Great Britain’s power system experienced record lows of carbon emissions over the May bank holiday weekend. These achievements were due to high levels of solar and wind generation and a lower demand for energy in general.
An electricity tracker at Drax found that Saturday (23/5/20) was the lowest carbon day ever. The average carbon intensity averaged at 61g CO2/kWh. In addition to this, Sunday (24/5/20) afternoon saw the lowest dip in carbon intensity ever, dropping to 18g CO2/kWh for over an hour. During this period, 65% of the power was sourced from renewable energy.
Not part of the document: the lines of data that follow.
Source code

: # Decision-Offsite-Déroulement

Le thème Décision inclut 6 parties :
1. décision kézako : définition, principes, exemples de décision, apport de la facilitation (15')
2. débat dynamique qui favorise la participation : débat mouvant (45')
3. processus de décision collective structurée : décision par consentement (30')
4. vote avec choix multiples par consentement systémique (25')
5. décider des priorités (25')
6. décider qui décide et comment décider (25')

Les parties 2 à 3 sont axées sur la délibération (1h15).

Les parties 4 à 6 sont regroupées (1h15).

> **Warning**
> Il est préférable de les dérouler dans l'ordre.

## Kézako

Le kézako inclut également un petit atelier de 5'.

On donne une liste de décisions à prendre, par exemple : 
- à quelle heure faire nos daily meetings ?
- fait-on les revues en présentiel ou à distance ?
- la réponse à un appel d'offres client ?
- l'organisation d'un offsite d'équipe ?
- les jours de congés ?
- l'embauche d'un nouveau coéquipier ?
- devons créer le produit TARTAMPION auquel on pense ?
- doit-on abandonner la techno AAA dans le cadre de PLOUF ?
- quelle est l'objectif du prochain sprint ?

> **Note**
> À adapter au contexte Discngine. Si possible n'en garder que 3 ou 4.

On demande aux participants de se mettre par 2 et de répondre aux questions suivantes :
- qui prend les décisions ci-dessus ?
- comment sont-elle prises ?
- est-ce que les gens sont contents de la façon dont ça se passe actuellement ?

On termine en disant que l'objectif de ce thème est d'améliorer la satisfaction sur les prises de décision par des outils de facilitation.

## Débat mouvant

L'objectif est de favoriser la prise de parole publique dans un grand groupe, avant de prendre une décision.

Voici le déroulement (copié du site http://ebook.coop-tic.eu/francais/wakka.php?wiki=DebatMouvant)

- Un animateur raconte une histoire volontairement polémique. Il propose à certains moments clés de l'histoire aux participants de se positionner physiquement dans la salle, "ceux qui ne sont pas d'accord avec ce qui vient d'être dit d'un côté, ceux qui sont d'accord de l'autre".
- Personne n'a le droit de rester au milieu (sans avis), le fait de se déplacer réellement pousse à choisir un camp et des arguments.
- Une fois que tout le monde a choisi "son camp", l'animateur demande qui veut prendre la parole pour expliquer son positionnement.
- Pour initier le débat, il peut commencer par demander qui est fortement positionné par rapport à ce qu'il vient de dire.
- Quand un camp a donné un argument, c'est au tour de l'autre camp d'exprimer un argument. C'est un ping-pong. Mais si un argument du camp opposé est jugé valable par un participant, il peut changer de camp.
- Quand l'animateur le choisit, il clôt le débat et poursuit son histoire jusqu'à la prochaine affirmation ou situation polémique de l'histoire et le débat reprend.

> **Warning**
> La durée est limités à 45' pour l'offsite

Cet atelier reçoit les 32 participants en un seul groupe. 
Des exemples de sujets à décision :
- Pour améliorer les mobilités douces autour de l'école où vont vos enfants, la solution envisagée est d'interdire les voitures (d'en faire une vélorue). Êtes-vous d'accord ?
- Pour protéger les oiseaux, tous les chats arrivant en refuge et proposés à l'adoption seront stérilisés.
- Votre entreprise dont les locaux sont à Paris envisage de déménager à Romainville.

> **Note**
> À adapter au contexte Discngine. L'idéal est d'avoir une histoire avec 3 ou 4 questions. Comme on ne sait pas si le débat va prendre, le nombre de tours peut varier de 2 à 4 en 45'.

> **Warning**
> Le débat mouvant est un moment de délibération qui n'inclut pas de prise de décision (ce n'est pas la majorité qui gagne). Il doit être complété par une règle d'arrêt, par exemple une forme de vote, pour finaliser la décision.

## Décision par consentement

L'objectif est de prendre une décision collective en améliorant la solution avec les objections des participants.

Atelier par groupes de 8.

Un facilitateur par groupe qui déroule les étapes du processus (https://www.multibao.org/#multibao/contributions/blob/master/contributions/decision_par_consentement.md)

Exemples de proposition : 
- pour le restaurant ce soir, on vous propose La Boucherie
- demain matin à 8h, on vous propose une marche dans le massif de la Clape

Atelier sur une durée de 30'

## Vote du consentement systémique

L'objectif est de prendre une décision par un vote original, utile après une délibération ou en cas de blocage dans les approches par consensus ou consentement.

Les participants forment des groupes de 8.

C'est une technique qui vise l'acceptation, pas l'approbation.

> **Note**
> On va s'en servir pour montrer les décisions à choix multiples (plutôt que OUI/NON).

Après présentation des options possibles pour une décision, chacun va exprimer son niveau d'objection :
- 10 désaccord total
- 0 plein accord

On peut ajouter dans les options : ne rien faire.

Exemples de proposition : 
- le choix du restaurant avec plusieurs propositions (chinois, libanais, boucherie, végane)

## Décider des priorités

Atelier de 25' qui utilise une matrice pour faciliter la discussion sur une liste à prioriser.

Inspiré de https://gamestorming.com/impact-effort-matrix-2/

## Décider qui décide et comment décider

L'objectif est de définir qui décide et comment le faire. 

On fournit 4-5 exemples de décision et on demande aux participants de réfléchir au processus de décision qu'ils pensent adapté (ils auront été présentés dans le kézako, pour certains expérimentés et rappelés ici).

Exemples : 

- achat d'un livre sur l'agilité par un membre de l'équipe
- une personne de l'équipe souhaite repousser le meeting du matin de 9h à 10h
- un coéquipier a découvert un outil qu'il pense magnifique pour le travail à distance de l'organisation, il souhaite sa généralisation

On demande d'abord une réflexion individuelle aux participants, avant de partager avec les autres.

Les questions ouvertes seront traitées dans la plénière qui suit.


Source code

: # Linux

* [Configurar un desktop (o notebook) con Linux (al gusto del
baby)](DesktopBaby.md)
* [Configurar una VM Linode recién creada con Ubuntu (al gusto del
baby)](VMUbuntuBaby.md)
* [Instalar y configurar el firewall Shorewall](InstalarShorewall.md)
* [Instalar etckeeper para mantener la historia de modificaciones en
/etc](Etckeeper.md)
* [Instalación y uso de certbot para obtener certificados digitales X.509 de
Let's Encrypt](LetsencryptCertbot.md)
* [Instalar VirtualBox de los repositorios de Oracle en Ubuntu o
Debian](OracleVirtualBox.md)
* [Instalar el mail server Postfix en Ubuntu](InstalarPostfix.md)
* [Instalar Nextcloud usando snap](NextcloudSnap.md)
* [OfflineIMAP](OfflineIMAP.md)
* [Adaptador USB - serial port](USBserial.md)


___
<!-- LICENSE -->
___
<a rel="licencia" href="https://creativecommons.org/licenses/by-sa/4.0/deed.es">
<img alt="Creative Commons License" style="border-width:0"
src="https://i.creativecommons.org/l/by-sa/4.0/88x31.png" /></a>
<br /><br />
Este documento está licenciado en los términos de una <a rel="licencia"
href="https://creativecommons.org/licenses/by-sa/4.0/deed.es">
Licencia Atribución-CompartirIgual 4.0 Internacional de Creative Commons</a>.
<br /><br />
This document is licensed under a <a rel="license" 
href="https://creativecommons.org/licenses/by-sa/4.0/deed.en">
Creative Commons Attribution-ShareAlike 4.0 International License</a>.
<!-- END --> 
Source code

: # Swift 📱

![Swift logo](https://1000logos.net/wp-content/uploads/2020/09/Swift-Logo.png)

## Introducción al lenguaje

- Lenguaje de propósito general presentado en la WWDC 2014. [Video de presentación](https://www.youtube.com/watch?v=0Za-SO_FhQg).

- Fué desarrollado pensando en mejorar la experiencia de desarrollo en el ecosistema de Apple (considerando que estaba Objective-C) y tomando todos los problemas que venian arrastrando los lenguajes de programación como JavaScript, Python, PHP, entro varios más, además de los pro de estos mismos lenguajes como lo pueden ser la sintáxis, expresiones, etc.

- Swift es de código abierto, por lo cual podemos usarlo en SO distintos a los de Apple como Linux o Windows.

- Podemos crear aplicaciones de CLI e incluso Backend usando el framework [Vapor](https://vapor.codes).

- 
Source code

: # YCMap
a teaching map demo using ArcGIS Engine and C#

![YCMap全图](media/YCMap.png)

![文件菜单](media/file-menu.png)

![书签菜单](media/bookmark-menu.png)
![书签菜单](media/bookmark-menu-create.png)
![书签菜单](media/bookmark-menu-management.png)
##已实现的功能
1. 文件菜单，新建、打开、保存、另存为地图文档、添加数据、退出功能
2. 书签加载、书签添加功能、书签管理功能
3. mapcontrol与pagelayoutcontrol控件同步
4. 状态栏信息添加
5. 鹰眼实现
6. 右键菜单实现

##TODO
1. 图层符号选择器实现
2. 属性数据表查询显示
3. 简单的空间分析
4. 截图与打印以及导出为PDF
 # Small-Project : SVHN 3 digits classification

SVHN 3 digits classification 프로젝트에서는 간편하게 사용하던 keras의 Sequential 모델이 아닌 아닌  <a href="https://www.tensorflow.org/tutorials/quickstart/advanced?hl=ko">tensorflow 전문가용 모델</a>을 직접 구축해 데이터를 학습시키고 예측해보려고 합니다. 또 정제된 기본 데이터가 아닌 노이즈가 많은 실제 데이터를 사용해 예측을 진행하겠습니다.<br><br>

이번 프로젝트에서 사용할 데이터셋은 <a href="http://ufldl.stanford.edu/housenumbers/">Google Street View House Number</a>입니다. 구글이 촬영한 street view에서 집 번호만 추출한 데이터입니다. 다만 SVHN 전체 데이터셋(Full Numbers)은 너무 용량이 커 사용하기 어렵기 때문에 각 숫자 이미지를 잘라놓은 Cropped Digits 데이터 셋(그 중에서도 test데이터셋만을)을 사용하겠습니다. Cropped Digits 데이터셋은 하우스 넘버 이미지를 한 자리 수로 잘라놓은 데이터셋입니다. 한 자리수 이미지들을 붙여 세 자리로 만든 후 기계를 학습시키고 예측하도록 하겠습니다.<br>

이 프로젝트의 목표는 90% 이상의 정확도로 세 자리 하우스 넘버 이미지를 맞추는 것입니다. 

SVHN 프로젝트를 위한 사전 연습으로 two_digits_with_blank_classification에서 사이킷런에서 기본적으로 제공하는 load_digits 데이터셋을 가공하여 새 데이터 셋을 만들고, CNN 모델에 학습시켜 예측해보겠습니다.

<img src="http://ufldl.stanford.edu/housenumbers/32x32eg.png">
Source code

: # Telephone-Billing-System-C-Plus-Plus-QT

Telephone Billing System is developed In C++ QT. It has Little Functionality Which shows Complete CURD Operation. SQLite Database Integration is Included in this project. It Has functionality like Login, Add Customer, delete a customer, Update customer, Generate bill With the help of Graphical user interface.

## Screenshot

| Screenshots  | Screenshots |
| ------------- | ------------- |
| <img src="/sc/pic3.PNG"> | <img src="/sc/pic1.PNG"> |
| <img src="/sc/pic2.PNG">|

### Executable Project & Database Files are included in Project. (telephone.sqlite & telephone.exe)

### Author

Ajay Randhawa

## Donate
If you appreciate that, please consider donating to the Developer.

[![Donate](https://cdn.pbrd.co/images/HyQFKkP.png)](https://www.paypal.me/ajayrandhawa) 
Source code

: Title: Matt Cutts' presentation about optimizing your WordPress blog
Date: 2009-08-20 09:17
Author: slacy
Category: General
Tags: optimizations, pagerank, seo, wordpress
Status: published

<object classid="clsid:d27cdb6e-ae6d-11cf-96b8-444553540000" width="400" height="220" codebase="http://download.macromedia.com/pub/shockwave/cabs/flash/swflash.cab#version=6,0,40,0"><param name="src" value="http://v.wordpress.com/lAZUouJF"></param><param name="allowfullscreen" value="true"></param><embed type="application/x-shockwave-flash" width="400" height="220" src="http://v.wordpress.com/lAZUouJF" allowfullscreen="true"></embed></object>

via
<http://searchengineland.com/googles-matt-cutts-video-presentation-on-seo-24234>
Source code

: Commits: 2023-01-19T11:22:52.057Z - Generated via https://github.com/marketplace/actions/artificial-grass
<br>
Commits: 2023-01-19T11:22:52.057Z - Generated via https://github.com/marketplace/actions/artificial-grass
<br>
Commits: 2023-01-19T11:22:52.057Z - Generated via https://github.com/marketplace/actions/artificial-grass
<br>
Furthermore, the current low demand in electricity alongside the high levels of solar and wind generation saw wholesale electricity prices fall to a record low on Friday 22nd May. The analysis by Drax commented “across the whole 24-hour period, the average day-ahead wholesale price was negative £9.92 per MWh – more than twice as low as the previous record, set on Sunday 8 December 2019, of negative £4.62/MWh. In the early hours of Friday morning, the day-ahead price was as low as negative £52.03 per MWh.”
The current coronavirus lockdown measures have seen a drop in electricity demand. This drop has prompted the International Energy Agency to forecast a 5% drop in global electricity this year, which will result in the lowest drop since the Great Depression in the 1930s.